If tested with nodejs, it will write out the SVG for a molecule.

Finally, as with the previous toolkit, modify the CMake build command to create the HTML page which we then edit as desired. Note that this time we need to turn on exception catching:
/home/noel/Tools/emscripten/em++ -O3 @CMakeFiles/webdepict.dir/objects1.rsp -o webdepict.html @CMakeFiles/webdepict.dir/linklibs.rsp -s EXPORTED_FUNCTIONS="['_SmilesToSVG']" -s DISABLE_EXCEPTION_CATCHING=0

9 comments:

Guillaume Godin said...

Hello Noel,

Great job!

Q: Did you use also ubuntu 14.04 for rdkit depict conversion to js ?

Guillaume

Noel O'Boyle said...

Yes indeed.

Guillaume Godin said...

Ok, on ubunut 14.04, I tried to compile with emscripten but I have issues with pthread_create (unresolved symbol) and boost_path.

I've received to compile rkdit with cmake 3.1.2 without any arguments (cmake ..).

any ideas ?

Noel O'Boyle said...

I've made a slight correction to the RDKit command-line. Should be RDKIT_BUILD_SLN_SUPPORT not RDK_BUILD_SLN_SUPPORT. Not sure if this helps you or not.

Guillaume Godin said...

Hello, It's working on MacOSX yosemite too!
cmake 3.2.2, python 2.7.9, emscripten + fastcomp compiled on the mac!

Guillaume Godin said...

Dear Noel,

I made some progress to wrap RDKit functions: https://github.com/thegodone/RDKitjs

Do you want to contribute ?

best regards,

Guillaume

Noel O'Boyle said...

No time, I'm afraid.

Unknown said...

Noel, Greg and I just reached out to Guillaume regarding emscripten and he kindly pointed us to your blog.

A few months, ago I made an RDKit fork which uses emscripten in the toolchain. (Great minds think alike,eh?) This allows compiling the SLN parser and actually running the regression tests under node as well.

https://github.com/bp-kelley/rdkit/tree/dev/emscripten-support

The hard part is getting CMAKE to see the emscripten supplied boost libraries, but I can forward you a FindBoost.cmake that helps to fix this if necessary and if you are still interested (it looks like you may not have enough time these days!).
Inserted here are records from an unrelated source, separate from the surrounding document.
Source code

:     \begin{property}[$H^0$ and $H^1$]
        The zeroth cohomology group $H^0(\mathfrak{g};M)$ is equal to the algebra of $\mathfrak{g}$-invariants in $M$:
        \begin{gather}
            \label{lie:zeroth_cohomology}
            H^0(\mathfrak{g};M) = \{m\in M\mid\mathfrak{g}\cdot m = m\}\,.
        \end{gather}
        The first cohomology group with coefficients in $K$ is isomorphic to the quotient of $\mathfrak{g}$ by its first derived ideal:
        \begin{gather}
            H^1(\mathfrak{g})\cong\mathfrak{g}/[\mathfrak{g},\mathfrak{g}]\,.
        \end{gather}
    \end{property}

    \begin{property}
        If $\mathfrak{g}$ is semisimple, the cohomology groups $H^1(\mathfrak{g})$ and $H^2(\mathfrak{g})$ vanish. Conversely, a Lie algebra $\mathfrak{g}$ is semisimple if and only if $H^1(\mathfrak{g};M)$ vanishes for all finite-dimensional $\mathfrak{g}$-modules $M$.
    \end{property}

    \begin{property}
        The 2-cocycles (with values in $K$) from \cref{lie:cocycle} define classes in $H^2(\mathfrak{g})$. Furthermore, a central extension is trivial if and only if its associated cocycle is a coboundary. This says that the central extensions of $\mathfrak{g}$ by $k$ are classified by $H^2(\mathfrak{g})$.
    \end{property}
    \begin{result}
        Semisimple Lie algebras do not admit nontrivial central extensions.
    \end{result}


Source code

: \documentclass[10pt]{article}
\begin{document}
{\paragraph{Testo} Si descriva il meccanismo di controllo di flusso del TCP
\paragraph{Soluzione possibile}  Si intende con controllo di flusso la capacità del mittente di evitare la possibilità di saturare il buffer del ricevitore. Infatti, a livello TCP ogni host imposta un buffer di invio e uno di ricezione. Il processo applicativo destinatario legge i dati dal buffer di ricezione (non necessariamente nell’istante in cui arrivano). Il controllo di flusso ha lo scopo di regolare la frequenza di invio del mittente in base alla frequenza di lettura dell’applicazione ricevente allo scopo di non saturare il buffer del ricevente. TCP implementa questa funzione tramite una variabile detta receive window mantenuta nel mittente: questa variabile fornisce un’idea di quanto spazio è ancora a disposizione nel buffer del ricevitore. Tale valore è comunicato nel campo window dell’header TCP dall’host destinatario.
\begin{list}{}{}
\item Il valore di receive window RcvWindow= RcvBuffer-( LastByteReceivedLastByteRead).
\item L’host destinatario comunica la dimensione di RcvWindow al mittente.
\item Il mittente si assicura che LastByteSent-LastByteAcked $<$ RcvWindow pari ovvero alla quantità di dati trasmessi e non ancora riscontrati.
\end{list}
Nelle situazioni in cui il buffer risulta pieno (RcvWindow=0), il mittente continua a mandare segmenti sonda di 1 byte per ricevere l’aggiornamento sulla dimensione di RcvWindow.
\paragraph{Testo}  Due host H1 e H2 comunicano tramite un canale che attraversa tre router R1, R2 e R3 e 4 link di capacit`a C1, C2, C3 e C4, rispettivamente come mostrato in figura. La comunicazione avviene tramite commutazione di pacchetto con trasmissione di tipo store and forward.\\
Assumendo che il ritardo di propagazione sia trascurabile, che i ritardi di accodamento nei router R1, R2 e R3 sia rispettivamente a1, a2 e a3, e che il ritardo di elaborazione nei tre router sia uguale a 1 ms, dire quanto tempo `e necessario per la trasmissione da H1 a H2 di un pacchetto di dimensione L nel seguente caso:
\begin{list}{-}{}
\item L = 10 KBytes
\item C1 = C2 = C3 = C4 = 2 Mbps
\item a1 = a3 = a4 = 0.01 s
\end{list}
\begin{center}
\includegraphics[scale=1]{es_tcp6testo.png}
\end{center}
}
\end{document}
Anyway, nice work. If you have any thoughts about how an RDKit Javascript API should look, I'd love to hear them.

Noel O'Boyle said...

Nice. I did manage to figure out how to handle Boost when compiling Helium (see next post) but it was very hacky.

I won't be doing any more work on this, but I'm very interested to see where you guys take this. I'll add links from the top of this blog post to more recent work, for anyone who lands here.

And as for Javascript APIs...um...something like jQuery? (A super useful comment I'm sure.)